Codrituzumab — a man-made antibody against the liver cancer protein glypican-3 — works by interacting with CD16/FcγRIIIa and then triggering cytotoxicity. In a randomized placebo-controlled phase 2 study, Abou-Alfa and colleagues studied codrituzumab in adults with advanced HCC who had failed systemic therapy.
The researchers randomly assigned 185 patients to receive either placebo (n = 60; median age, 63 years; 75% men) or biweekly codrituzumab at 1,600 mg (n = 125; median age 64 years; 85% men) and they stratified the patients based on glypican-3 immunohistochemical expression.
The primary endpoint was survival without any progression of disease. Secondary endpoints were overall survival, tolerability, pharmacokinetics and an exploratory endpoint in biomarker analysis.
The researchers found no significant difference in overall survival or progression-free survival between the two groups. However, there was a significant association between survival and a higher dose of codrituzumab as well as greater glypican-3 tumor expression and CD16/FcγRIIIa on peripheral immune cells.
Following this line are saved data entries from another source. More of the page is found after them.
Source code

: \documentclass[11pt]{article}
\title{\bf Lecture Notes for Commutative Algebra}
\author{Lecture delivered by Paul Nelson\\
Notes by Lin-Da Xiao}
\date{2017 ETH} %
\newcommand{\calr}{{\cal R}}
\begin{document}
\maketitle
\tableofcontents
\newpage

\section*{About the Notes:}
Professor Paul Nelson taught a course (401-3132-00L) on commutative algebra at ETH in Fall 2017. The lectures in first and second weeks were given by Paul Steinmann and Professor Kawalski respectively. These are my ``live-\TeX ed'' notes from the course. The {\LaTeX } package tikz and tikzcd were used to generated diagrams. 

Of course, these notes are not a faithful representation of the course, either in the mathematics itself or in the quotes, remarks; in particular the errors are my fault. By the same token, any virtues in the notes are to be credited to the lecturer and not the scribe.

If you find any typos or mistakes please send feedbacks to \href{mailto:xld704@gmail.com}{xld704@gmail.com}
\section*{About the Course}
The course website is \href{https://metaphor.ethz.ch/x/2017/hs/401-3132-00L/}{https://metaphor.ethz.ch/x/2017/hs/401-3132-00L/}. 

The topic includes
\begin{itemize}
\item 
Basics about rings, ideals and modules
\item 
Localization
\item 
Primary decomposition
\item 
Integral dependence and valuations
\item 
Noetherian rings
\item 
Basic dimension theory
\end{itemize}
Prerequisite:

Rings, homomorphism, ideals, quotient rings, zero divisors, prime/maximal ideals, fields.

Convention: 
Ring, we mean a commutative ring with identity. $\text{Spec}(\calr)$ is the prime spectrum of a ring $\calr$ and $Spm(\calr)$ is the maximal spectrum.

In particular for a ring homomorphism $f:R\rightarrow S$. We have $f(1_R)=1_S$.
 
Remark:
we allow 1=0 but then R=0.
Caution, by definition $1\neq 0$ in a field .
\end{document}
The researchers concluded that codrituzumab did not show any clinical benefit. However, they noted that increasing the dose or selecting patients with higher CD16 and glypican-3 levels might improve patient outcome.
“This would be consistent with the biological hypothesis that codrituzumab would need to have adequate binding to glypican-3 on the tumor cell surface,” the researchers wrote. “This argument will however remain within the theoretical realm, considering that most of its aspects are built on retrospective, unplanned and limited sample size work.” – by Will Offit
Disclosure: Abou-Alfa reports receiving grants and personal fees from Roche. Please see the full study for a list of all other researchers’ relevant financial disclosures.